Your assignment
Beginning with the line that has "## Tecnologías Aplicadas" and ending with the line that has "Unlike traditional AI", retype the entries below exactly, except for the pictures.

· · · · ·

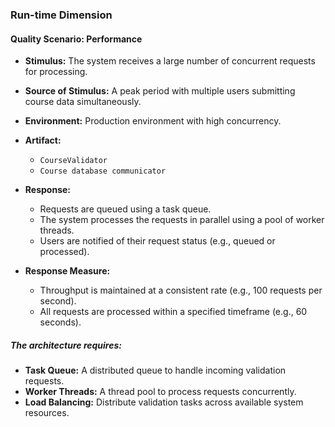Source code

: ### Run-time Dimension

#### Quality Scenario: Performance

- **Stimulus:** The system receives a large number of concurrent requests for processing.
 
- **Source of Stimulus:** A peak period with multiple users submitting course data simultaneously.

- **Environment:** Production environment with high concurrency.

- **Artifact:**
  - `CourseValidator`
  - `Course database communicator`

- **Response:**
  - Requests are queued using a task queue.
  - The system processes the requests in parallel using a pool of worker threads.
  - Users are notified of their request status (e.g., queued or processed).

- **Response Measure:**
  - Throughput is maintained at a consistent rate (e.g., 100 requests per second).
  - All requests are processed within a specified timeframe (e.g., 60 seconds).

##### The architecture requires:

- **Task Queue:** A distributed queue to handle incoming validation requests.
- **Worker Threads:** A thread pool to process requests concurrently.
- **Load Balancing:** Distribute validation tasks across available system resources.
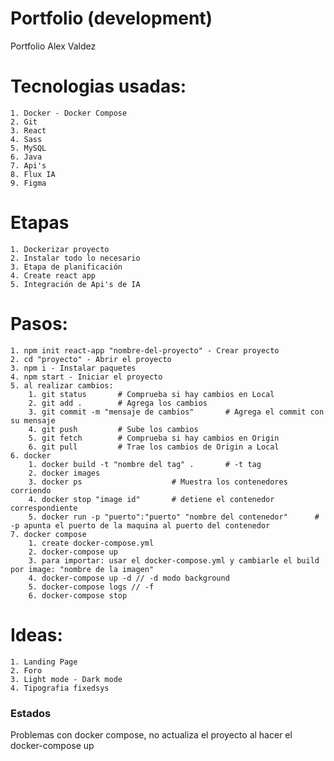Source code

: # Portfolio (development)

Portfolio Alex Valdez 

# Tecnologias usadas: 
    1. Docker - Docker Compose
    2. Git
    3. React
    4. Sass
    5. MySQL
    6. Java
    7. Api's
    8. Flux IA
    9. Figma

# Etapas   
    1. Dockerizar proyecto
    2. Instalar todo lo necesario
    3. Etapa de planificación
    4. Create react app
    5. Integración de Api's de IA

# Pasos:
    1. npm init react-app "nombre-del-proyecto" - Crear proyecto
    2. cd "proyecto" - Abrir el proyecto
    3. npm i - Instalar paquetes
    4. npm start - Iniciar el proyecto
    5. al realizar cambios:
        1. git status       # Comprueba si hay cambios en Local
        2. git add .        # Agrega los cambios
        3. git commit -m "mensaje de cambios"       # Agrega el commit con su mensaje
        4. git push         # Sube los cambios
        5. git fetch        # Comprueba si hay cambios en Origin
        6. git pull         # Trae los cambios de Origin a Local
    6. docker
        1. docker build -t "nombre del tag" .       # -t tag
        2. docker images
        3. docker ps                    # Muestra los contenedores corriendo
        4. docker stop "image id"       # detiene el contenedor correspondiente
        5. docker run -p "puerto":"puerto" "nombre del contenedor"      # -p apunta el puerto de la maquina al puerto del contenedor
    7. docker compose
        1. create docker-compose.yml
        2. docker-compose up 
        3. para importar: usar el docker-compose.yml y cambiarle el build por image: "nombre de la imagen"
        4. docker-compose up -d // -d modo background
        5. docker-compose logs // -f
        6. docker-compose stop

# Ideas:
    1. Landing Page
    2. Foro
    3. Light mode - Dark mode
    4. Tipografia fixedsys






### Estados
Problemas con docker compose, no actualiza el proyecto al hacer el docker-compose up
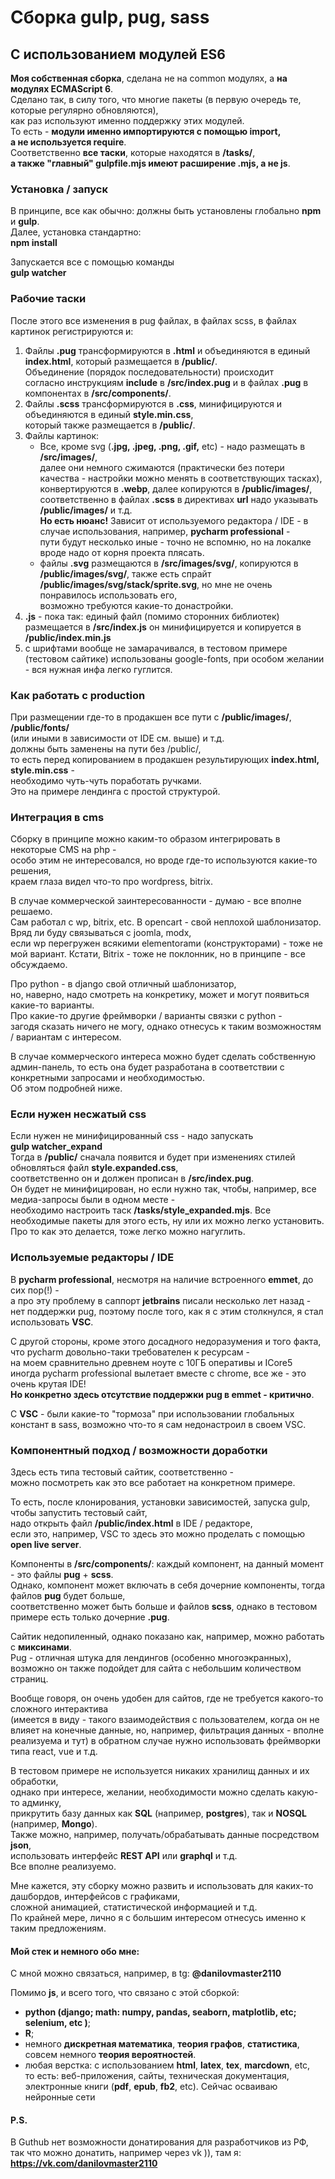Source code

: # Сборка gulp, pug, sass
## С использованием модулей ES6

**Моя собственная сборка**, сделана не на common модулях, а **на модулях ECMAScript 6**.  
Сделано так,  в силу того, что многие пакеты (в первую очередь те, которые регулярно обновляются),  
как раз используют именно поддержку этих модулей.  
То есть - **модули именно импортируются с помощью import,  
а не используется require**.  
Соответственно **все таски**, которые находятся в **/tasks/**,  
**а также "главный" gulpfile.mjs имеют расширение .mjs, а не js**.  

### Установка / запуск
В принципе, все как обычно: должны быть установлены глобально **npm** и **gulp**.    
Далее, установка стандартно:  
**npm install**

Запускается все с помощью команды  
**gulp watcher**  

### Рабочие таски

После этого все изменения в pug файлах, в файлах scss, в файлах картинок регистрируются и:
1. Файлы **.pug** трансформируются в **.html** и объединяются в единый **index.html**, который размещается в **/public/**.  
Объединение (порядок последовательности) происходит  
согласно инструкциям **include** в **/src/index.pug** и в файлах **.pug** в компонентах в **/src/components/**.
2. Файлы **.scss** трансформируются в **.css**, минифицируются  и объединяются в единый **style.min.css**,  
который также размещается в **/public/**.
3. Файлы картинок: 
    *  Все, кроме svg (**.jpg, .jpeg, .png, .gif,** etc) - надо размещать в **/src/images/**,  
	 далее они немного сжимаются (практически без потери качества - настройки можно менять в соответствующих тасках), 
	 конвертируются в **.webp**,  далее копируются в **/public/images/**,  
	соответственно в файлах **.scss** в директивах **url** надо указывать **/public/images/** и т.д.  
	**Но есть нюанс!** Зависит от используемого редактора / IDE - в случае использования, например, **pycharm professional** -  
	пути будут несколько иные -
	точно не вспомню, но на локалке вроде надо от корня проекта плясать.
    * файлы **.svg** размещаются в **/src/images/svg/**,  копируются в **/public/images/svg/**, 
 также есть спрайт **/public/images/svg/stack/sprite.svg**,  но мне не очень понравилось использовать его,  
	возможно требуются какие-то донастройки.
4.  **.js** - пока так: единый файл (помимо сторонних библиотек) размещается в **/src/index.js** он минифицируется и копируется в **/public/index.min.js**
5.  с шрифтами вообще не замарачивался, в тестовом примере (тестовом сайтике) использованы google-fonts, при особом желании - вся нужная инфа легко гуглится.

### Как работать с production

При размещении где-то в продакшен все пути с **/public/images/**, **/public/fonts/**  
(или иными в зависимости от IDE см. выше) и т.д.  
должны быть заменены на пути без /public/,  
то есть перед копированием в продакшен результирующих **index.html, style.min.css** -  
необходимо чуть-чуть поработать ручками.  
Это на примере лендинга c простой структурой.  

### Интеграция в cms

Сборку в принципе можно каким-то образом интегрировать в некоторые CMS на php -  
особо этим не интересовался, но вроде где-то используются какие-то решения,  
краем глаза видел что-то про wordpress, bitrix.  

В случае коммерческой заинтересованности - думаю - все вполне решаемо.  
Сам работал с wp, bitrix, etc. В opencart - свой неплохой шаблонизатор.   
Вряд ли буду связываться с joomla, modx,  
если wp перегружен всякими elementoramи (конструкторами) - тоже не мой вариант.
Кстати, Bitrix - тоже не поклонник, но в принципе - все обсуждаемо.

Про python - в django свой отличный шаблонизатор,  
но, наверно, надо смотреть на конкретику, может и могут появиться какие-то варианты.  
Про какие-то другие фреймворки / варианты связки с python -  
загодя сказать ничего не могу, 
однако отнесусь к таким возможностям / вариантам с интересом.  
  
В случае коммерческого интереса можно будет сделать собственную админ-панель, 
то есть она будет разработана в соответствии с конкретными запросами и необходимостью.  
Об этом подробней ниже.

### Если нужен несжатый css
 
Если нужен не минифицированный css - надо запускать   
**gulp watcher_expand**  
Тогда в **/public/** сначала появится и будет при изменениях стилей обновляться файл **style.expanded.css**,  
соответственно он и должен  прописан в **/src/index.pug**.  
Он будет не минифицирован, но если нужно так, чтобы, например, все медиа-запросы были в одном месте -  
необходимо настроить таск **/tasks/style_expanded.mjs**.
Все необходимые пакеты для этого есть, ну или их можно легко установить.  
Про то как это делается, тоже легко можно нагуглить.

### Используемые редакторы / IDE 

В **pycharm professional**, несмотря на наличие встроенного **emmet**, до сих пор(!) -  
а про эту проблему в саппорт **jetbrains** писали несколько лет назад - нет поддержки pug, 
поэтому после того, как я с этим столкнулся, я стал использовать **VSС**.  

С другой стороны, кроме этого досадного недоразумения и того факта,  
что pycharm довольно-таки требователен к ресурсам -  
на моем сравнительно древнем ноуте с 10ГБ оперативы и ICore5  
иногда pycharm professional вылетает вместе с chrome,
все же - это очень крутая IDE!  
**Но конкретно здесь отсутствие поддержки pug в emmet - критично**.  

С **VSC** - были какие-то "тормоза" при использовании глобальных констант в sass, 
возможно что-то я сам недонастроил в своем VSC.

### Компонентный подход / возможности доработки
Здесь есть типа тестовый сайтик, соответственно -  
можно посмотреть как это все работает на конкретном примере.  

То есть, после клонирования, установки зависимостей, запуска gulp,  
чтобы запустить тестовый сайт,  
надо открыть файл **/public/index.html** в IDE / редакторе,  
если это, например, VSC то здесь это можно проделать c помощью **open live server**.  

Компоненты в **/src/components/**: каждый компонент, на данный момент - это файлы **pug** + **scss**.  
Однако, компонент может включать в себя дочерние компоненты, тогда файлов **pug** будет больше,  
соответственно может быть больше и файлов **scss**, 
однако в тестовом примере есть только дочерние **.pug**.

Сайтик недопиленный, однако показано как, например, можно работать с **миксинами**.  
Pug - отличная штука для лендингов (особенно многоэкранных),  
возможно он также подойдет  для сайта с небольшим количеством страниц.  
  
Вообще говоря, он очень удобен для сайтов, где не требуется какого-то сложного интерактива  
(имеется в виду - такого взаимодействия с пользователем, когда он не влияет на конечные данные,
но, например, фильтрация данных - вполне реализуема и тут)
в обратном случае нужно использовать фреймворки типа react, vue и т.д.  

В тестовом примере не используется никаких хранилищ данных и их обработки,  
однако при интересе, желании, необходимости можно сделать какую-то админку,  
прикрутить базу данных как **SQL** (например, **postgres**), так и **NOSQL** (например, **Mongo**).  
Также можно, например, получать/обрабатывать данные посредством **json**,  
использовать интерфейс **REST API** или **graphql** и т.д.  
Все вполне реализуемо.

Мне кажется, эту сборку можно развить и использовать для каких-то дашбордов, интерфейсов с графиками,  
сложной анимацией, статистической информацией и т.д.  
По крайней мере, лично я с большим интересом отнесусь именно к таким предложениям.

#### Мой стек и немного обо мне:
C мной можно связаться, например, в tg:
**@danilovmaster2110**

Помимо **js**, и всего того, что связано с этой сборкой:  
* **python (django; math: numpy, pandas, seaborn, matplotlib, etc; selenium, etc )**;
* **R**;
* немного **дискретная математика**, **теория графов**, **статистика**, совсем немного **теория вероятностей**.  
* любая верстка: c использованием **html**, **latex**, **tex**, **marcdown**, etc,  
	то есть: веб-приложения, сайты, техническая документация, электронные книги (**pdf**, **epub**, **fb2**, etc).
Сейчас осваиваю нейронные сети

#### P.S.
В Guthub нет возможности донатирования для разработчиков из РФ,  
так что можно донатить, например через vk )), там я:  
**https://vk.com/danilovmaster2110**


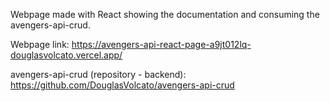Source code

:Webpage made with React showing the documentation and consuming the avengers-api-crud.

Webpage link: https://avengers-api-react-page-a9jt012lq-douglasvolcato.vercel.app/

avengers-api-crud (repository - backend): https://github.com/DouglasVolcato/avengers-api-crud
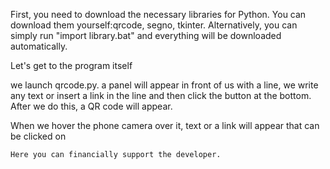 First, you need to download the necessary libraries for Python.
You can download them yourself:qrcode, segno, tkinter.
Alternatively, you can simply run "import library.bat" and everything will be downloaded automatically.

Let's get to the program itself

we launch qrcode.py. a panel will appear in front of us with a line, we write any text or insert a link in the line and then click the button at the bottom. 
After we do this, a QR code will appear.

When we hover the phone camera over it, text or a link will appear that can be clicked on

	Here you can financially support the developer.
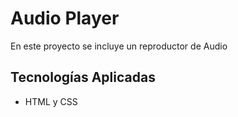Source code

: # Audio Player

En este proyecto se incluye un reproductor de Audio

## Tecnologías Aplicadas

- HTML y CSS
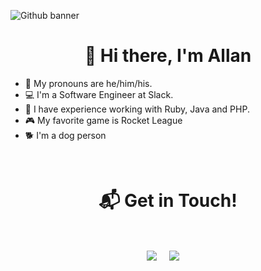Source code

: ![Github banner](https://user-images.githubusercontent.com/2620618/122989155-57961080-d357-11eb-8912-cc9ed6d7ed8e.png)

<h1 align="center">👋 Hi there, I'm Allan</h1>

- 💬 My pronouns are he/him/his.
- 💻 I'm a Software Engineer at Slack.
- 🧠 I have experience working with Ruby, Java and PHP.
- 🎮 My favorite game is Rocket League
- 🐕 I'm a dog person

  
<Br>
<h1 align="center">📬 Get in Touch! </h1>
<Br>
<p align="center">
<a href="https://www.linkedin.com/in/allan-pires/" target="blank"><img align="center" src="https://img.shields.io/badge/Allan Pires-0077B5?style=for-the-badge&logo=linkedin&logoColor=white" /></a> &nbsp;&nbsp;&nbsp;  <a href="mailto:doislan@gmail.com" target="blank"><img align="center" src="https://img.shields.io/badge/doislan@gmail.com-D14836?style=for-the-badge&logo=gmail&logoColor=white" /></a>    &nbsp;&nbsp;&nbsp;
</p>


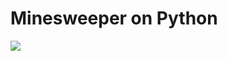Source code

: 
# Minesweeper on Python
<a src="https://www.python.org/"><img src="https://img.shields.io/badge/Python-3776AB?style=for-the-badge&logo=python&logoColor=yellow"></a>
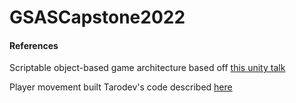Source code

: # GSASCapstone2022

#### References
Scriptable object-based game architecture based off [this unity talk](https://www.youtube.com/watch?v=raQ3iHhE_Kk)

Player movement built Tarodev's code described [here](https://www.youtube.com/watch?v=3sWTzMsmdx8)
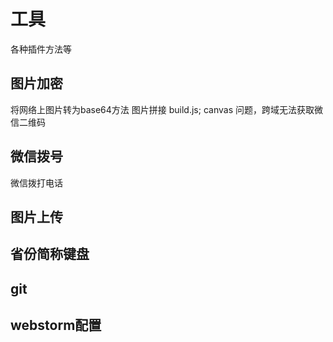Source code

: # 工具
各种插件方法等

## 图片加密
将网络上图片转为base64方法
图片拼接 build.js; canvas 问题，跨域无法获取微信二维码

## 微信拨号
微信拨打电话

## 图片上传

## 省份简称键盘


## git[](./git/)



## webstorm配置

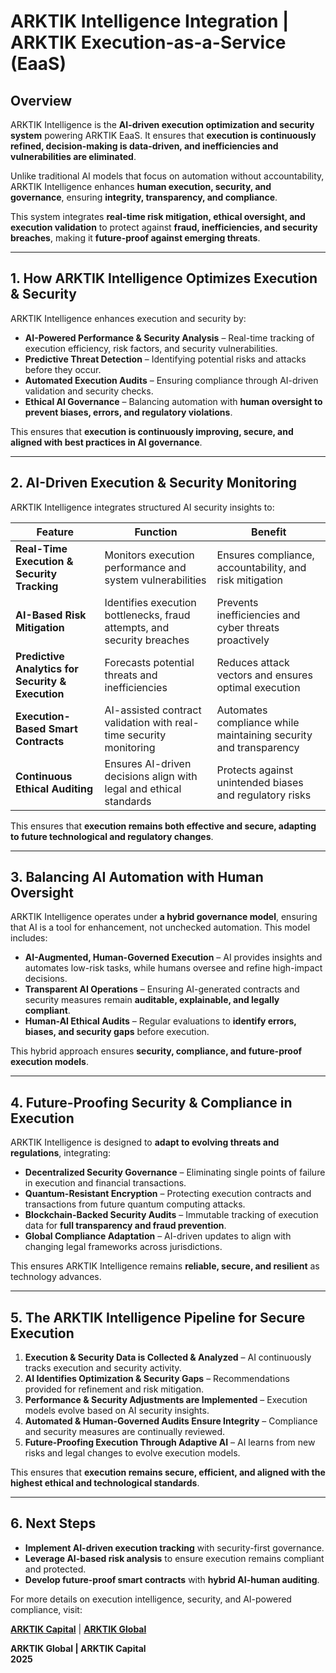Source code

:  # ARKTIK Intelligence Integration | ARKTIK Execution-as-a-Service (EaaS)  

## **Overview**  
ARKTIK Intelligence is the **AI-driven execution optimization and security system** powering ARKTIK EaaS. It ensures that **execution is continuously refined, decision-making is data-driven, and inefficiencies and vulnerabilities are eliminated**.  

Unlike traditional AI models that focus on automation without accountability, ARKTIK Intelligence enhances **human execution, security, and governance**, ensuring **integrity, transparency, and compliance**.  

This system integrates **real-time risk mitigation, ethical oversight, and execution validation** to protect against **fraud, inefficiencies, and security breaches**, making it **future-proof against emerging threats**.  

---  

## **1. How ARKTIK Intelligence Optimizes Execution & Security**  

ARKTIK Intelligence enhances execution and security by:  

- **AI-Powered Performance & Security Analysis** – Real-time tracking of execution efficiency, risk factors, and security vulnerabilities.  
- **Predictive Threat Detection** – Identifying potential risks and attacks before they occur.  
- **Automated Execution Audits** – Ensuring compliance through AI-driven validation and security checks.  
- **Ethical AI Governance** – Balancing automation with **human oversight to prevent biases, errors, and regulatory violations**.  

This ensures that **execution is continuously improving, secure, and aligned with best practices in AI governance**.  

---  

## **2. AI-Driven Execution & Security Monitoring**  

ARKTIK Intelligence integrates structured AI security insights to:  

| **Feature** | **Function** | **Benefit** |
|------------|------------|------------|
| **Real-Time Execution & Security Tracking** | Monitors execution performance and system vulnerabilities | Ensures compliance, accountability, and risk mitigation |
| **AI-Based Risk Mitigation** | Identifies execution bottlenecks, fraud attempts, and security breaches | Prevents inefficiencies and cyber threats proactively |
| **Predictive Analytics for Security & Execution** | Forecasts potential threats and inefficiencies | Reduces attack vectors and ensures optimal execution |
| **Execution-Based Smart Contracts** | AI-assisted contract validation with real-time security monitoring | Automates compliance while maintaining security and transparency |
| **Continuous Ethical Auditing** | Ensures AI-driven decisions align with legal and ethical standards | Protects against unintended biases and regulatory risks |  

This ensures that **execution remains both effective and secure, adapting to future technological and regulatory changes**.  

---  

## **3. Balancing AI Automation with Human Oversight**  

ARKTIK Intelligence operates under **a hybrid governance model**, ensuring that AI is a tool for enhancement, not unchecked automation. This model includes:  

- **AI-Augmented, Human-Governed Execution** – AI provides insights and automates low-risk tasks, while humans oversee and refine high-impact decisions.  
- **Transparent AI Operations** – Ensuring AI-generated contracts and security measures remain **auditable, explainable, and legally compliant**.  
- **Human-AI Ethical Audits** – Regular evaluations to **identify errors, biases, and security gaps** before execution.  

This hybrid approach ensures **security, compliance, and future-proof execution models**.  

---  

## **4. Future-Proofing Security & Compliance in Execution**  

ARKTIK Intelligence is designed to **adapt to evolving threats and regulations**, integrating:  

- **Decentralized Security Governance** – Eliminating single points of failure in execution and financial transactions.  
- **Quantum-Resistant Encryption** – Protecting execution contracts and transactions from future quantum computing attacks.  
- **Blockchain-Backed Security Audits** – Immutable tracking of execution data for **full transparency and fraud prevention**.  
- **Global Compliance Adaptation** – AI-driven updates to align with changing legal frameworks across jurisdictions.  

This ensures ARKTIK Intelligence remains **reliable, secure, and resilient** as technology advances.  

---  

## **5. The ARKTIK Intelligence Pipeline for Secure Execution**  

1. **Execution & Security Data is Collected & Analyzed** – AI continuously tracks execution and security activity.  
2. **AI Identifies Optimization & Security Gaps** – Recommendations provided for refinement and risk mitigation.  
3. **Performance & Security Adjustments are Implemented** – Execution models evolve based on AI security insights.  
4. **Automated & Human-Governed Audits Ensure Integrity** – Compliance and security measures are continually reviewed.  
5. **Future-Proofing Execution Through Adaptive AI** – AI learns from new risks and legal changes to evolve execution models.  

This ensures that **execution remains secure, efficient, and aligned with the highest ethical and technological standards**.  

---  

## **6. Next Steps**  

- **Implement AI-driven execution tracking** with security-first governance.  
- **Leverage AI-based risk analysis** to ensure execution remains compliant and protected.  
- **Develop future-proof smart contracts** with **hybrid AI-human auditing**.  

For more details on execution intelligence, security, and AI-powered compliance, visit:  

**[ARKTIK Capital](https://arktikcapital.com)** | **[ARKTIK Global](https://arktikglobal.com)**  

**ARKTIK Global | ARKTIK Capital**  
**2025**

· · · · ·

Exercise answer
## Tecnologías Aplicadas

- HTML y CSS
Source code

: ![Github banner](https://user-images.githubusercontent.com/2620618/122989155-57961080-d357-11eb-8912-cc9ed6d7ed8e.png)

<h1 align="center">👋 Hi there, I'm Allan</h1>

- 💬 My pronouns are he/him/his.
- 💻 I'm a Software Engineer at Slack.
- 🧠 I have experience working with Ruby, Java and PHP.
- 🎮 My favorite game is Rocket League
- 🐕 I'm a dog person

  
<Br>
<h1 align="center">📬 Get in Touch! </h1>
<Br>
<p align="center">
<a href="https://www.linkedin.com/in/allan-pires/" target="blank"><img align="center" src="https://img.shields.io/badge/Allan Pires-0077B5?style=for-the-badge&logo=linkedin&logoColor=white" /></a> &nbsp;&nbsp;&nbsp;  <a href="mailto:doislan@gmail.com" target="blank"><img align="center" src="https://img.shields.io/badge/doislan@gmail.com-D14836?style=for-the-badge&logo=gmail&logoColor=white" /></a>    &nbsp;&nbsp;&nbsp;
</p>


Source code

: 
# Minesweeper on Python
<a src="https://www.python.org/"><img src="https://img.shields.io/badge/Python-3776AB?style=for-the-badge&logo=python&logoColor=yellow"></a>
Source code

: # GSASCapstone2022

#### References
Scriptable object-based game architecture based off [this unity talk](https://www.youtube.com/watch?v=raQ3iHhE_Kk)

Player movement built Tarodev's code described [here](https://www.youtube.com/watch?v=3sWTzMsmdx8)
Source code

: # 工具
各种插件方法等

## 图片加密
将网络上图片转为base64方法
图片拼接 build.js; canvas 问题，跨域无法获取微信二维码

## 微信拨号
微信拨打电话

## 图片上传

## 省份简称键盘


## git[](./git/)



## webstorm配置

Source code

:  # ARKTIK Intelligence Integration | ARKTIK Execution-as-a-Service (EaaS)  

## **Overview**  
ARKTIK Intelligence is the **AI-driven execution optimization and security system** powering ARKTIK EaaS. It ensures that **execution is continuously refined, decision-making is data-driven, and inefficiencies and vulnerabilities are eliminated**.  

Unlike traditional AI models that focus on automation without accountability, ARKTIK Intelligence enhances **human execution, security, and governance**, ensuring **integrity, transparency, and compliance**.  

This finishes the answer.